Stored dataset items:

--- START ---

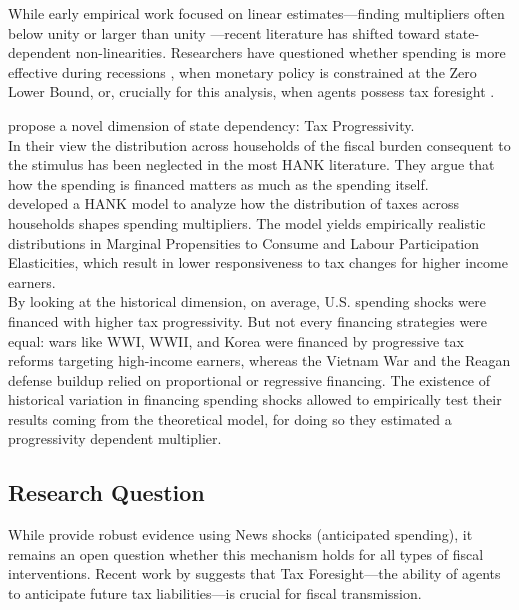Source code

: \documentclass[12pt,letterpaper]{article}
\begin{document}
While early empirical work focused on linear estimates—finding multipliers often below unity \cite{RameyShapiro98, Ramey2011} or larger than unity \cite{BP}—recent literature has shifted toward state-dependent non-linearities. Researchers have questioned whether spending is more effective during recessions \citep{Auerbach_Gorodnichenko_2012_Measuring, CaggianoCastelnuovo_NonLinear, RameyZubairy2018}, when monetary policy is constrained at the Zero Lower Bound, or, crucially for this analysis, when agents possess tax foresight \citep{Ascari}.


\cite{FN} propose a novel dimension of state dependency: Tax Progressivity.
\\
In their view the distribution across households of the fiscal burden consequent to the stimulus has been neglected in the most HANK literature.
They argue that how the spending is financed matters as much as the spending itself. 
\\
\cite{FN} developed a HANK model to analyze how the distribution of taxes across households shapes spending multipliers.
The model yields empirically realistic distributions in Marginal Propensities to Consume and Labour Participation Elasticities, which result in lower responsiveness to tax changes for higher income earners.
\\
By looking at the historical dimension, on average, U.S. spending shocks were financed with higher tax progressivity.
But not every financing strategies were equal: wars like WWI, WWII, and Korea were financed by progressive tax reforms targeting high-income earners, whereas the Vietnam War and the Reagan defense buildup relied on proportional or regressive financing. The existence of historical variation in financing spending shocks allowed \cite{FN} to empirically test their results coming from the theoretical model, for doing so they estimated a progressivity dependent multiplier.



\subsection{Research Question}
While \cite{FN} provide robust evidence using News shocks (anticipated spending), it remains an open question whether this mechanism holds for all types of fiscal interventions. Recent work by \cite{Ascari} suggests that Tax Foresight—the ability of agents to anticipate future tax liabilities—is crucial for fiscal transmission.
\end{document}

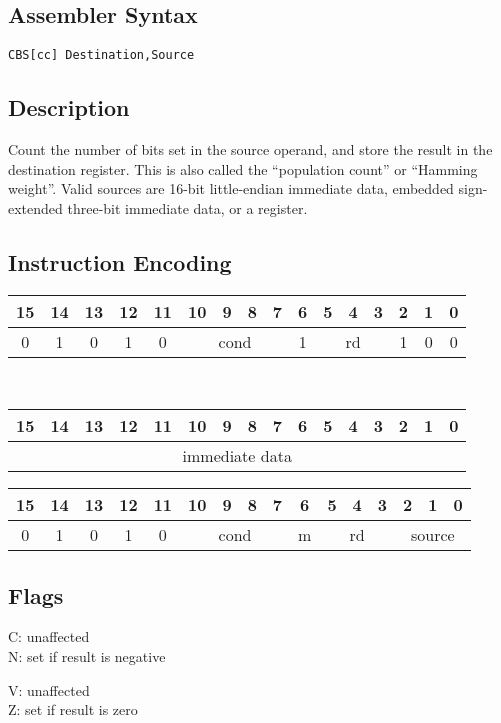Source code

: \documentclass[11pt]{book}
\newcommand*{\encoding}[1]{\noindent
\begin{tabular}{|c|c|c|c|c|c|c|c|c|c|c|c|c|c|c|c|}
\multicolumn{1}{c}{15}&
\multicolumn{1}{c}{14}&
\multicolumn{1}{c}{13}&
\multicolumn{1}{c}{12}&
\multicolumn{1}{c}{11}&
\multicolumn{1}{c}{10}&
\multicolumn{1}{c}{9}&
\multicolumn{1}{c}{8}&
\multicolumn{1}{c}{7}&
\multicolumn{1}{c}{6}&
\multicolumn{1}{c}{5}&
\multicolumn{1}{c}{4}&
\multicolumn{1}{c}{3}&
\multicolumn{1}{c}{2}&
\multicolumn{1}{c}{1}&
\multicolumn{1}{c}{0}\\\hline
#1\\\hline
\end{tabular}}
\begin{document}
\subsection*{Assembler Syntax}
\texttt{CBS[cc] Destination,Source}

\subsection*{Description}
Count the number of bits set in the source operand,
and store the result in the destination register.
This is also called the ``population count'' or ``Hamming weight''.
Valid sources are 16-bit little-endian immediate data,
embedded sign-extended three-bit immediate data,
or a register.

\subsection*{Instruction Encoding}
\encoding{0&1&0&1&0%
&\multicolumn{4}{|c|}{cond}%
&1&\multicolumn{3}{|c|}{rd}&1&0&0}\\\null\qquad
\encoding{\multicolumn{16}{|c|}{immediate data}}

\vspace{2\baselineskip}
\encoding{0&1&0&1&0%
&\multicolumn{4}{|c|}{cond}%
&m&\multicolumn{3}{|c|}{rd}&\multicolumn{3}{|c|}{source}}

\subsection*{Flags}
\begin{multicols}{2}\noindent
  C: unaffected\\
  N: set if result is negative

  \columnbreak\noindent
  V: unaffected\\
  Z: set if result is zero
\end{multicols}
\end{document}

--- END ---

#### WHAT YOU SHOULD DO:
Which lines above include the word "across"? Return each one.

#### EXERCISE SOLUTION:
In their view the distribution across households of the fiscal burden consequent to the stimulus has been neglected in the most HANK literature.
\cite{FN} developed a HANK model to analyze how the distribution of taxes across households shapes spending multipliers.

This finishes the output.